[WORK ITEM]: In the entries below, find each line with the word "isMintableOrBurnable" and pull it out.

[Stored data]:
■ ■ ■ ■ ■ ■ ■
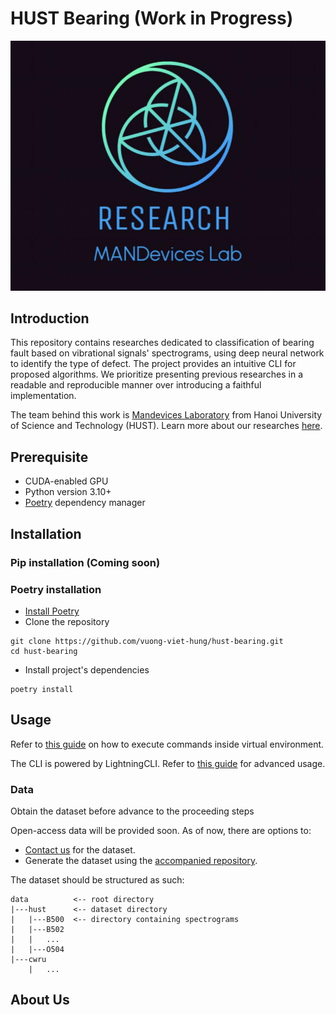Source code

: # HUST Bearing (Work in Progress)
<p align="center">
    <img src="assets/mandevices_logo.jpg">
</p>

## Introduction
This repository contains researches dedicated to classification of bearing fault based on vibrational signals' spectrograms, using deep neural network to identify the type of defect.
The project provides an intuitive CLI for proposed algorithms.
We prioritize presenting previous researches in a readable and reproducible manner over introducing a faithful implementation.

The team behind this work is [Mandevices Laboratory](https://www.facebook.com/mandeviceslaboratory) from Hanoi University of Science and Technology (HUST). Learn more about our researches [here](#about-us).

## Prerequisite
- CUDA-enabled GPU
- Python version 3.10+
- [Poetry](https://python-poetry.org/docs/#installation) dependency manager

## Installation

### Pip installation (Coming soon)

### Poetry installation

- [Install Poetry](https://python-poetry.org/docs/)
- Clone the repository
```commandline
git clone https://github.com/vuong-viet-hung/hust-bearing.git
cd hust-bearing
```
- Install project's dependencies
```commandline
poetry install
```

## Usage
Refer to [this guide](https://python-poetry.org/docs/basic-usage/#using-your-virtual-environment) on how to execute commands inside virtual environment.

The CLI is powered by LightningCLI. Refer to [this guide](https://lightning.ai/docs/pytorch/stable/cli/lightning_cli.html) for advanced usage.

### Data
Obtain the dataset before advance to the proceeding steps

Open-access data will be provided soon. As of now, there are options to:
- [Contact us](mailto:vuongviethung156@gmail.com) for the dataset.
- Generate the dataset using the [accompanied repository](https://github.com/vuong-viet-hung/BearingSpectrogram.git).

The dataset should be structured as such:
```
data          <-- root directory
|---hust      <-- dataset directory
|   |---B500  <-- directory containing spectrograms
|   |---B502
|   |   ...
|   |---O504
|---cwru
    |   ...    
```

## About Us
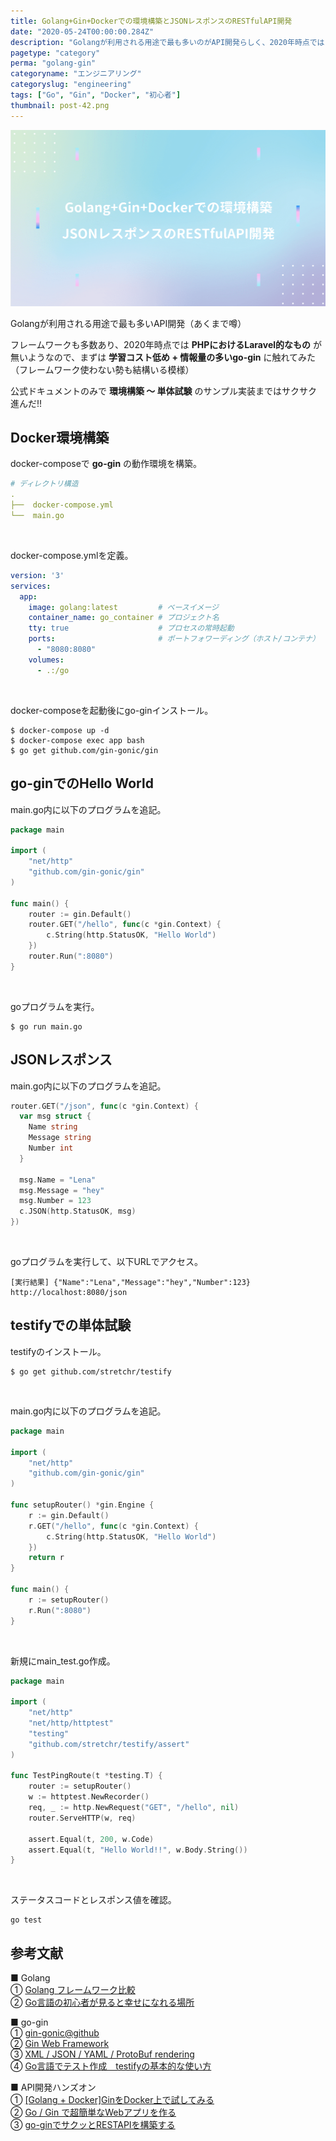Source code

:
 ```yaml
---
title: Golang+Gin+Dockerでの環境構築とJSONレスポンスのRESTfulAPI開発
date: "2020-05-24T00:00:00.284Z"
description: "Golangが利用される用途で最も多いのがAPI開発らしく、2020年時点では PHPにおけるLaravel的なものが無いようなので、まずは学習コスト低めで、情報量の多いgo-ginに触れてみた。"
pagetype: "category"
perma: "golang-gin"
categoryname: "エンジニアリング"
categoryslug: "engineering"
tags: ["Go", "Gin", "Docker", "初心者"]
thumbnail: post-42.png
---
```


![](./post-42.png)

Golangが利用される用途で最も多いAPI開発（あくまで噂）

フレームワークも多数あり、2020年時点では **PHPにおけるLaravel的なもの** が無いようなので、まずは **学習コスト低め + 情報量の多いgo-gin** に触れてみた（フレームワーク使わない勢も結構いる模様）

公式ドキュメントのみで **環境構築 〜 単体試験** のサンプル実装まではサクサク進んだ!!

## Docker環境構築

docker-composeで **go-gin** の動作環境を構築。

```yml
# ディレクトリ構造
.
├──  docker-compose.yml
└──  main.go
```
<br/>

docker-compose.ymlを定義。

```yaml
version: '3'
services:
  app:
    image: golang:latest         # ベースイメージ
    container_name: go_container # プロジェクト名
    tty: true                    # プロセスの常時起動
    ports:                       # ポートフォワーディング（ホスト/コンテナ）
      - "8080:8080"
    volumes:
      - .:/go
```
<br/>

docker-composeを起動後にgo-ginインストール。

```shell
$ docker-compose up -d
$ docker-compose exec app bash
$ go get github.com/gin-gonic/gin
```

## go-ginでのHello World


main.go内に以下のプログラムを追記。

```go
package main

import (
	"net/http"
	"github.com/gin-gonic/gin"
)

func main() {
	router := gin.Default()
	router.GET("/hello", func(c *gin.Context) {
		c.String(http.StatusOK, "Hello World")
	})
	router.Run(":8080")
}
```
<br/>

goプログラムを実行。

```shell
$ go run main.go
```

## JSONレスポンス

main.go内に以下のプログラムを追記。

```go
router.GET("/json", func(c *gin.Context) {
  var msg struct {
    Name string
    Message string
    Number int
  }
  
  msg.Name = "Lena"
  msg.Message = "hey"
  msg.Number = 123
  c.JSON(http.StatusOK, msg)
})
```
<br/>

goプログラムを実行して、以下URLでアクセス。

```shell
[実行結果] {"Name":"Lena","Message":"hey","Number":123}
http://localhost:8080/json
```

## testifyでの単体試験

testifyのインストール。

```shell
$ go get github.com/stretchr/testify
```
<br/>

main.go内に以下のプログラムを追記。

```go
package main

import (
	"net/http"
	"github.com/gin-gonic/gin"
)

func setupRouter() *gin.Engine {
	r := gin.Default()
	r.GET("/hello", func(c *gin.Context) {
		c.String(http.StatusOK, "Hello World")
	})
	return r
}

func main() {
	r := setupRouter()
	r.Run(":8080")
}
```
<br/>

新規にmain_test.go作成。

```go
package main

import (
	"net/http"
	"net/http/httptest"
	"testing"
	"github.com/stretchr/testify/assert"
)

func TestPingRoute(t *testing.T) {
	router := setupRouter()
	w := httptest.NewRecorder()
	req, _ := http.NewRequest("GET", "/hello", nil)
	router.ServeHTTP(w, req)

	assert.Equal(t, 200, w.Code)
	assert.Equal(t, "Hello World!!", w.Body.String())
}
```
<br/>

ステータスコードとレスポンス値を確認。

```shell
go test
```

## 参考文献
■ Golang  
① [Golang フレームワーク比較](https://qiita.com/yumin/items/5de33b068ead564ebcbf)  
② [Go言語の初心者が見ると幸せになれる場所](https://qiita.com/tenntenn/items/0e33a4959250d1a55045)  

■ go-gin  
① [gin-gonic@github](https://github.com/gin-gonic/gin)  
② [Gin Web Framework](https://gin-gonic.com/)  
③ [XML / JSON / YAML / ProtoBuf rendering](https://gin-gonic.com/docs/examples/rendering/)  
④ [Go言語でテスト作成　testifyの基本的な使い方](https://re-engines.com/2018/10/16/go-testify%E3%82%92%E4%BD%BF%E3%81%A3%E3%81%A6%E3%83%86%E3%82%B9%E3%83%88%E4%BD%9C%E6%88%90/)  

■ API開発ハンズオン  
① [[Golang + Docker]GinをDocker上で試してみる](https://www.aizulab.com/blog/gin-docker/)  
② [Go / Gin で超簡単なWebアプリを作る](https://qiita.com/hyo_07/items/59c093dda143325b1859)  
③ [go-ginでサクッとRESTAPIを構築する](https://qiita.com/shiei_kawa/items/eddf48287455380f618f)  
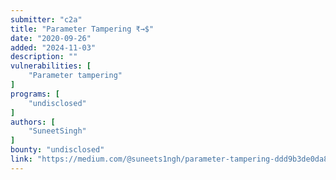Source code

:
 ```yaml
---
submitter: "c2a"
title: "Parameter Tampering ₹→$"
date: "2020-09-26"
added: "2024-11-03"
description: ""
vulnerabilities: [
    "Parameter tampering"
]
programs: [
    "undisclosed"
]
authors: [
    "SuneetSingh"
]
bounty: "undisclosed"
link: "https://medium.com/@suneets1ngh/parameter-tampering-ddd9b3de0da8"
---
```




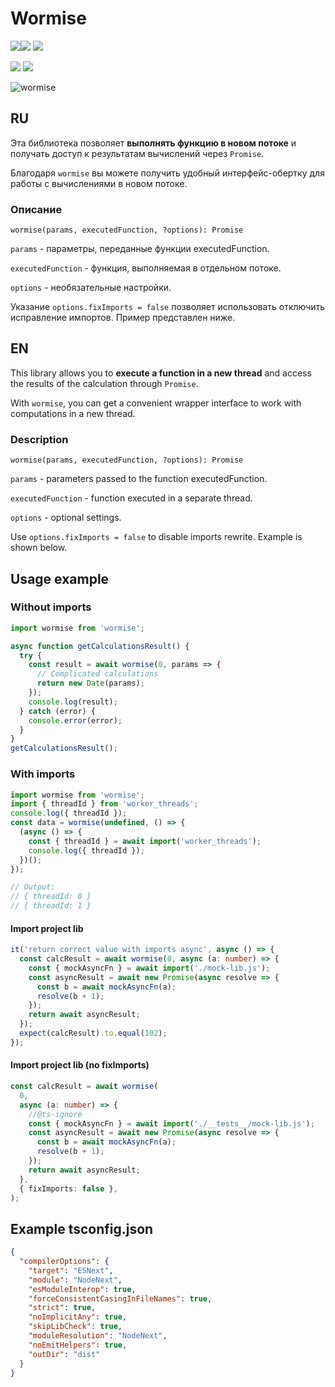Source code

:# Wormise

[![](https://img.shields.io/npm/v/wormise)![](https://img.shields.io/badge/npm_i_wormise-red)](https://www.npmjs.com/package/wormise) [![](https://img.shields.io/github/stars/AlexC-ux/wormise)](https://github.com/AlexC-ux/wormise)

![](https://img.shields.io/hackage-deps/v/wormise) ![](https://img.shields.io/npm/dm/wormise)

![wormise](https://github.com/user-attachments/assets/966e0952-6afa-43f8-8329-5c888fe8077d)

## RU

Эта библиотека позволяет **выполнять функцию в новом потоке** и получать доступ к результатам вычислений через `Promise`.

Благодаря `wormise` вы можете получить удобный интерфейс-обертку для работы с вычислениями в новом потоке.

### Описание

`wormise(params, executedFunction, ?options): Promise`

`params` - параметры, переданные функции executedFunction.

`executedFunction` - функция, выполняемая в отдельном потоке.

`options` - необязательные настройки.

Указание `options.fixImports = false` позволяет использовать отключить исправление импортов. Пример представлен ниже.

## EN

This library allows you to **execute a function in a new thread** and access the results of the calculation through `Promise`.

With `wormise`, you can get a convenient wrapper interface to work with computations in a new thread.

### Description

`wormise(params, executedFunction, ?options): Promise`

`params` - parameters passed to the function executedFunction.

`executedFunction` - function executed in a separate thread.

`options` - optional settings.

Use `options.fixImports = false` to disable imports rewrite. Example is shown below.

## Usage example

### Without imports

```typescript
import wormise from 'wormise';

async function getCalculationsResult() {
  try {
    const result = await wormise(0, params => {
      // Complicated calculations
      return new Date(params);
    });
    console.log(result);
  } catch (error) {
    console.error(error);
  }
}
getCalculationsResult();
```

### With imports

```typescript
import wormise from 'wormise';
import { threadId } from 'worker_threads';
console.log({ threadId });
const data = wormise(undefined, () => {
  (async () => {
    const { threadId } = await import('worker_threads');
    console.log({ threadId });
  })();
});

// Output:
// { threadId: 0 }
// { threadId: 1 }
```

#### Import project lib

```typescript
it('return correct value with imports async', async () => {
  const calcResult = await wormise(0, async (a: number) => {
    const { mockAsyncFn } = await import('./mock-lib.js');
    const asyncResult = await new Promise(async resolve => {
      const b = await mockAsyncFn(a);
      resolve(b + 1);
    });
    return await asyncResult;
  });
  expect(calcResult).to.equal(102);
});
```

#### Import project lib (no fixImports)

```typescript
const calcResult = await wormise(
  0,
  async (a: number) => {
    //@ts-ignore
    const { mockAsyncFn } = await import('./__tests__/mock-lib.js');
    const asyncResult = await new Promise(async resolve => {
      const b = await mockAsyncFn(a);
      resolve(b + 1);
    });
    return await asyncResult;
  },
  { fixImports: false },
);
```

## Example tsconfig.json

```json
{
  "compilerOptions": {
    "target": "ESNext",
    "module": "NodeNext",
    "esModuleInterop": true,
    "forceConsistentCasingInFileNames": true,
    "strict": true,
    "noImplicitAny": true,
    "skipLibCheck": true,
    "moduleResolution": "NodeNext",
    "noEmitHelpers": true,
    "outDir": "dist"
  }
}
```
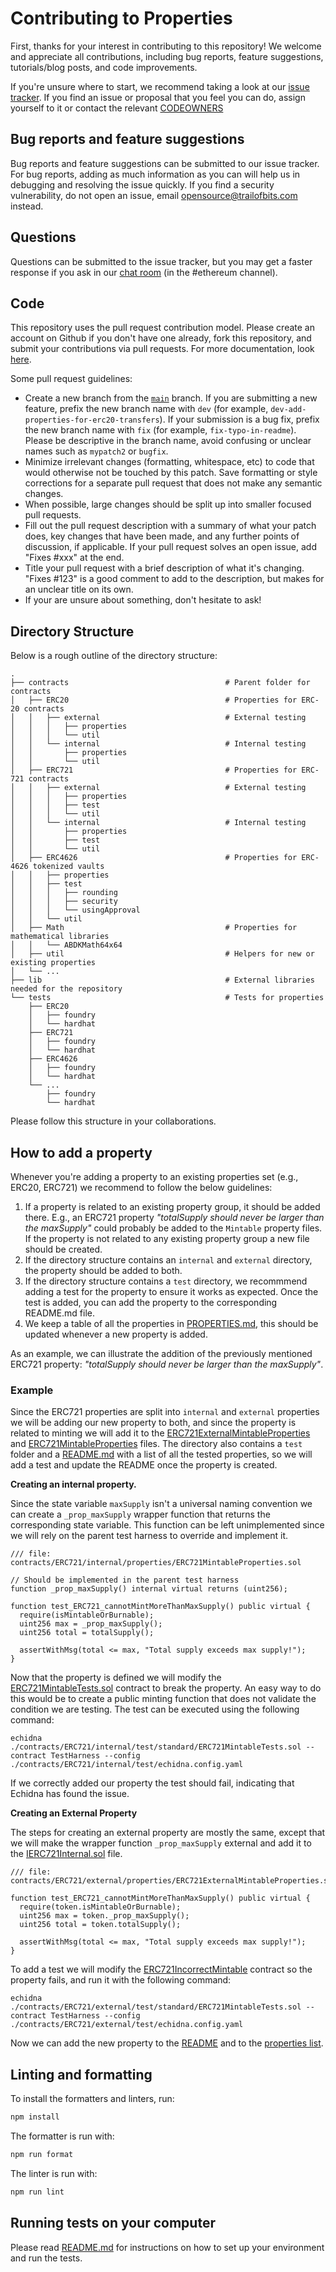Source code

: # Contributing to Properties

First, thanks for your interest in contributing to this repository! We welcome and appreciate all contributions, including bug reports, feature suggestions, tutorials/blog posts, and code improvements.

If you're unsure where to start, we recommend taking a look at our [issue tracker](https://github.com/crytic/properties/issues). If you find an issue or proposal that you feel you can do, assign yourself to it or contact the relevant [CODEOWNERS](CODEOWNERS)

## Bug reports and feature suggestions

Bug reports and feature suggestions can be submitted to our issue tracker. For bug reports, adding as much information as you can will help us in debugging and resolving the issue quickly. If you find a security vulnerability, do not open an issue, email opensource@trailofbits.com instead.

## Questions

Questions can be submitted to the issue tracker, but you may get a faster response if you ask in our [chat room](https://slack.empirehacking.nyc) (in the #ethereum channel).

## Code

This repository uses the pull request contribution model. Please create an account on Github if you don't have one already, fork this repository, and submit your contributions via pull requests. For more documentation, look [here](https://guides.github.com/activities/forking/).

Some pull request guidelines:

- Create a new branch from the [`main`](https://github.com/crytic/properties/tree/main) branch. If you are submitting a new feature, prefix the new branch name with `dev` (for example, `dev-add-properties-for-erc20-transfers`). If your submission is a bug fix, prefix the new branch name with `fix` (for example, `fix-typo-in-readme`). Please be descriptive in the branch name, avoid confusing or unclear names such as `mypatch2` or `bugfix`.
- Minimize irrelevant changes (formatting, whitespace, etc) to code that would otherwise not be touched by this patch. Save formatting or style corrections for a separate pull request that does not make any semantic changes.
- When possible, large changes should be split up into smaller focused pull requests.
- Fill out the pull request description with a summary of what your patch does, key changes that have been made, and any further points of discussion, if applicable. If your pull request solves an open issue, add "Fixes #xxx" at the end.
- Title your pull request with a brief description of what it's changing. "Fixes #123" is a good comment to add to the description, but makes for an unclear title on its own.
- If your are unsure about something, don't hesitate to ask!

## Directory Structure

Below is a rough outline of the directory structure:

```text
.
├── contracts                                   # Parent folder for contracts
│   ├── ERC20                                   # Properties for ERC-20 contracts
│   │   ├── external                            # External testing
│   │   │   ├── properties
│   │   │   └── util
│   │   └── internal                            # Internal testing
│   │       ├── properties
│   │       └── util
│   ├── ERC721                                  # Properties for ERC-721 contracts
│   │   ├── external                            # External testing
│   │   │   ├── properties
│   │   │   ├── test
│   │   │   └── util
│   │   └── internal                            # Internal testing
│   │       ├── properties
│   │       ├── test
│   │       └── util
│   ├── ERC4626                                 # Properties for ERC-4626 tokenized vaults
│   │   ├── properties
│   │   ├── test
│   │   │   ├── rounding
│   │   │   ├── security
│   │   │   └── usingApproval
│   │   └── util
│   ├── Math                                    # Properties for mathematical libraries
│   │   └── ABDKMath64x64
│   ├── util                                    # Helpers for new or existing properties
│   └── ...
├── lib                                         # External libraries needed for the repository
└── tests                                       # Tests for properties
    ├── ERC20
    │   ├── foundry
    │   └── hardhat
    ├── ERC721
    │   ├── foundry
    │   └── hardhat
    ├── ERC4626
    │   ├── foundry
    │   └── hardhat
    └── ...
        ├── foundry
        └── hardhat
```

Please follow this structure in your collaborations.

## How to add a property

Whenever you're adding a property to an existing properties set (e.g., ERC20, ERC721) we recommend to follow the below guidelines:
1. If a property is related to an existing property group, it should be added there. E.g., an ERC721 property *"totalSupply should never be larger than the maxSupply"* could probably be added to the `Mintable` property files. If the property is not related to any existing property group a new file should be created.
2. If the directory structure contains an `internal` and `external` directory, the property should be added to both.
3. If the directory structure contains a `test` directory, we recommmend adding a test for the property to ensure it works as expected. Once the test is added, you can add the property to the corresponding README.md file.
4. We keep a table of all the properties in [PROPERTIES.md](https://github.com/crytic/properties/blob/main/PROPERTIES.md), this should be updated whenever a new property is added.

As an example, we can illustrate the addition of the previously mentioned ERC721 property: *"totalSupply should never be larger than the maxSupply"*.

### Example
Since the ERC721 properties are split into `internal` and `external` properties we will be adding our new property to both, and since the property is related to minting we will add it to the [ERC721ExternalMintableProperties](https://github.com/crytic/properties/blob/main/contracts/ERC721/external/properties/ERC721ExternalMintableProperties.sol) and [ERC721MintableProperties](https://github.com/crytic/properties/blob/main/contracts/ERC721/internal/properties/ERC721MintableProperties.sol) files. The directory also contains a `test` folder and a [README.md](https://github.com/crytic/properties/blob/main/contracts/ERC721/README.md) with a list of all the tested properties, so we will add a test and update the README once the property is created.

**Creating an internal property.**

Since the state variable `maxSupply` isn't a universal naming convention we can create a `_prop_maxSupply` wrapper function that returns the corresponding state variable. This function can be left unimplemented since we will rely on the parent test harness to override and implement it.

```solidity
/// file: contracts/ERC721/internal/properties/ERC721MintableProperties.sol

// Should be implemented in the parent test harness
function _prop_maxSupply() internal virtual returns (uint256); 

function test_ERC721_cannotMintMoreThanMaxSupply() public virtual {
  require(isMintableOrBurnable);
  uint256 max = _prop_maxSupply();
  uint256 total = totalSupply();

  assertWithMsg(total <= max, "Total supply exceeds max supply!");
}
```

Now that the property is defined we will modify the [ERC721MintableTests.sol](https://github.com/crytic/properties/blob/main/contracts/ERC721/internal/test/standard/ERC721MintableTests.sol) contract to break the property. An easy way to do this would be to create a public minting function that does not validate the condition we are testing. The test can be executed using the following command:
```
echidna ./contracts/ERC721/internal/test/standard/ERC721MintableTests.sol --contract TestHarness --config ./contracts/ERC721/internal/test/echidna.config.yaml
```

If we correctly added our property the test should fail, indicating that Echidna has found the issue.

**Creating an External Property**

The steps for creating an external property are mostly the same, except that we will make the wrapper function `_prop_maxSupply` external and add it to the [IERC721Internal.sol](https://github.com/crytic/properties/blob/main/contracts/ERC721/util/IERC721Internal.sol) file.
```
/// file: contracts/ERC721/external/properties/ERC721ExternalMintableProperties.sol

function test_ERC721_cannotMintMoreThanMaxSupply() public virtual {
  require(token.isMintableOrBurnable);
  uint256 max = token._prop_maxSupply();
  uint256 total = token.totalSupply();

  assertWithMsg(total <= max, "Total supply exceeds max supply!");
}
```

To add a test we will modify the [ERC721IncorrectMintable](https://github.com/crytic/properties/blob/main/contracts/ERC721/external/util/ERC721IncorrectMintable.sol) contract so the property fails, and run it with the following command:

```
echidna ./contracts/ERC721/external/test/standard/ERC721MintableTests.sol --contract TestHarness --config ./contracts/ERC721/external/test/echidna.config.yaml
```

Now we can add the new property to the [README](https://github.com/crytic/properties/blob/main/contracts/ERC721/README.md) and to the [properties list](https://github.com/crytic/properties/blob/main/PROPERTIES.md).

## Linting and formatting

To install the formatters and linters, run:

```bash
npm install
```

The formatter is run with:

```bash
npm run format
```

The linter is run with:

```bash
npm run lint
```

## Running tests on your computer

Please read [README.md](README.md) for instructions on how to set up your environment and run the tests.
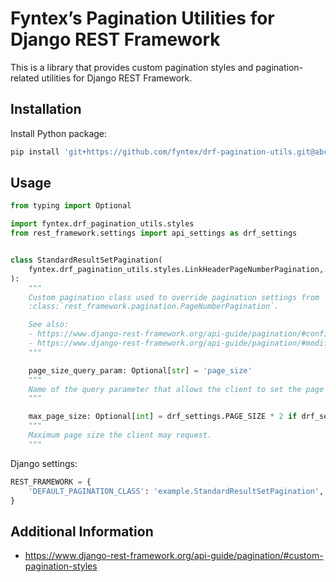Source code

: Fyntex’s Pagination Utilities for Django REST Framework
==========================================================

This is a library that provides custom pagination styles and pagination-related utilities for Django
REST Framework.


## Installation

Install Python package:

```sh
pip install 'git+https://github.com/fyntex/drf-pagination-utils.git@abcdef0123456789-vcs-ref#egg=fyntex-drf-pagination-utils==x.y.z'
```


## Usage

```python
from typing import Optional

import fyntex.drf_pagination_utils.styles
from rest_framework.settings import api_settings as drf_settings


class StandardResultSetPagination(
    fyntex.drf_pagination_utils.styles.LinkHeaderPageNumberPagination,
):
    """
    Custom pagination class used to override pagination settings from
    :class:`rest_framework.pagination.PageNumberPagination`.

    See also:
    - https://www.django-rest-framework.org/api-guide/pagination/#configuration
    - https://www.django-rest-framework.org/api-guide/pagination/#modifying-the-pagination-style
    """

    page_size_query_param: Optional[str] = 'page_size'
    """
    Name of the query parameter that allows the client to set the page size on a per-request basis.
    """

    max_page_size: Optional[int] = drf_settings.PAGE_SIZE * 2 if drf_settings.PAGE_SIZE else None
    """
    Maximum page size the client may request.
    """
```

Django settings:

```python
REST_FRAMEWORK = {
    'DEFAULT_PAGINATION_CLASS': 'example.StandardResultSetPagination',
}
```


## Additional Information

- https://www.django-rest-framework.org/api-guide/pagination/#custom-pagination-styles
■ ■ ■ ■ ■ ■ ■
[ANSWER TO THIS EXERCISE]:
  require(isMintableOrBurnable);
  require(token.isMintableOrBurnable);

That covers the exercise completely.